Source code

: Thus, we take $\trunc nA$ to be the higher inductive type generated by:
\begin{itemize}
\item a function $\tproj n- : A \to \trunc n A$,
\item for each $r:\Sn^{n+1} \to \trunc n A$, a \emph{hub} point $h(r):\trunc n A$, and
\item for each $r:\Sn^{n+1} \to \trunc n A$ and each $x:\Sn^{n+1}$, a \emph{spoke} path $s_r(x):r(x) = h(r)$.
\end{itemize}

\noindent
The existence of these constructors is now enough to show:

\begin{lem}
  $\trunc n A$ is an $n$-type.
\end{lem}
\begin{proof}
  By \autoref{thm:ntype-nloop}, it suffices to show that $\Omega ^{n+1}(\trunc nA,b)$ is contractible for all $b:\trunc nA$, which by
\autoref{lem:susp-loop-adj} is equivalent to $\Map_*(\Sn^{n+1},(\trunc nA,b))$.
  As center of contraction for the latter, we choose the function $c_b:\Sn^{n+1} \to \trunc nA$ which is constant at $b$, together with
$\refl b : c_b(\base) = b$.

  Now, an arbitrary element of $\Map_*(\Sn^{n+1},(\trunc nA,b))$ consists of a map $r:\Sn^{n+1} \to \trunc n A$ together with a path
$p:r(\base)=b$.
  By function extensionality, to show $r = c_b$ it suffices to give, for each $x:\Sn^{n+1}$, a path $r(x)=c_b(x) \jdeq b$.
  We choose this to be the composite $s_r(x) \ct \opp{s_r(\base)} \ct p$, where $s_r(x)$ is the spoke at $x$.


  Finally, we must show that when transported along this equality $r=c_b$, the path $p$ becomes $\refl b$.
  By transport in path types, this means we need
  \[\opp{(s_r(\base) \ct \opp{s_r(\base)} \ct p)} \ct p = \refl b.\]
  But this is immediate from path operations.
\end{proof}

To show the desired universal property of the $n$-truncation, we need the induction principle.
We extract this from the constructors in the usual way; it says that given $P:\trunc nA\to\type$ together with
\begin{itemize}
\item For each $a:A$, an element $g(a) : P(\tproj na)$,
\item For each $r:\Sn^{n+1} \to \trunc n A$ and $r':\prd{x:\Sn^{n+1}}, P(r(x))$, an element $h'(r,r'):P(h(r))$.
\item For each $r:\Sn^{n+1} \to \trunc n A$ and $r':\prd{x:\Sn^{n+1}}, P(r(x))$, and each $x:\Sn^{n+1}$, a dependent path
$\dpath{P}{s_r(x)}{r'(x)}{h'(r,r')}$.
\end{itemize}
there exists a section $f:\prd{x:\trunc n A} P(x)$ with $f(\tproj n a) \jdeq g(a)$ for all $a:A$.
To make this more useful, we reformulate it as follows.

▶ Assignment
Among the lines above, find those with the word "suffices" and list them.

▶ Answer space
  By \autoref{thm:ntype-nloop}, it suffices to show that $\Omega ^{n+1}(\trunc nA,b)$ is contractible for all $b:\trunc nA$, which by
  By function extensionality, to show $r = c_b$ it suffices to give, for each $x:\Sn^{n+1}$, a path $r(x)=c_b(x) \jdeq b$.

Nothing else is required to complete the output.